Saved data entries
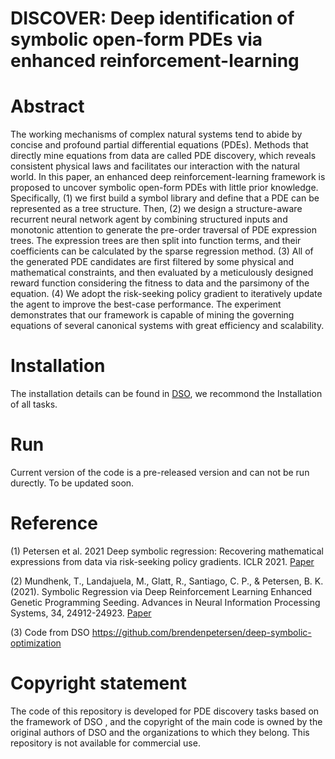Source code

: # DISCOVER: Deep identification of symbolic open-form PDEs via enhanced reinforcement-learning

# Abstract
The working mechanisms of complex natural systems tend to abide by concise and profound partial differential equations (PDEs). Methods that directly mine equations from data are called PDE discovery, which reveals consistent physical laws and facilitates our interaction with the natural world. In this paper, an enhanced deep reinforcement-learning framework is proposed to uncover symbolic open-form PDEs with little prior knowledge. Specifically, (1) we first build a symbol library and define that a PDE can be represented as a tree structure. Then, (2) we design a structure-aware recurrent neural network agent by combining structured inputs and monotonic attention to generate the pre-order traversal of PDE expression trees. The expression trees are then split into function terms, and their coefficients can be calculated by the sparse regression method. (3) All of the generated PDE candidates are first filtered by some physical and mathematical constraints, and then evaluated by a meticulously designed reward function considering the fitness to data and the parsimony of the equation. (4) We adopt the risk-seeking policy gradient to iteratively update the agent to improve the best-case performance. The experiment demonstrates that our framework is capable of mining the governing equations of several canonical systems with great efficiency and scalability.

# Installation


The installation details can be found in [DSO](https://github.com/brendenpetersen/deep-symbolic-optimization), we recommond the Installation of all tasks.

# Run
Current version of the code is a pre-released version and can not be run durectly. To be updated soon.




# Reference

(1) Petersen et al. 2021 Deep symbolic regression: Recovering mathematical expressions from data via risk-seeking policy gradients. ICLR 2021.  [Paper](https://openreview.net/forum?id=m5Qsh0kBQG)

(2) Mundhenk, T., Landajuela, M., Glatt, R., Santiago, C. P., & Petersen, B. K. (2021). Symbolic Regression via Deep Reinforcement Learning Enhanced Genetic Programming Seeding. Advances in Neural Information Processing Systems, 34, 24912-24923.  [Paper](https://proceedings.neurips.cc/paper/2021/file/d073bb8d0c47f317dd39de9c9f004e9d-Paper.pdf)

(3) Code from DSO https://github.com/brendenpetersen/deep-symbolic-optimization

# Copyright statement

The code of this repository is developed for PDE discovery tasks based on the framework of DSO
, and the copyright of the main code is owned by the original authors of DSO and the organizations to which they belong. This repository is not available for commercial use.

### Your objective
Return a word-for-word copy of the lines above from the one holding "Current version of" through the one holding "(1) Petersen et", with both of them included and nothing besides.

### Solution for this problem
Current version of the code is a pre-released version and can not be run durectly. To be updated soon.




# Reference

(1) Petersen et al. 2021 Deep symbolic regression: Recovering mathematical expressions from data via risk-seeking policy gradients. ICLR 2021.  [Paper](https://openreview.net/forum?id=m5Qsh0kBQG)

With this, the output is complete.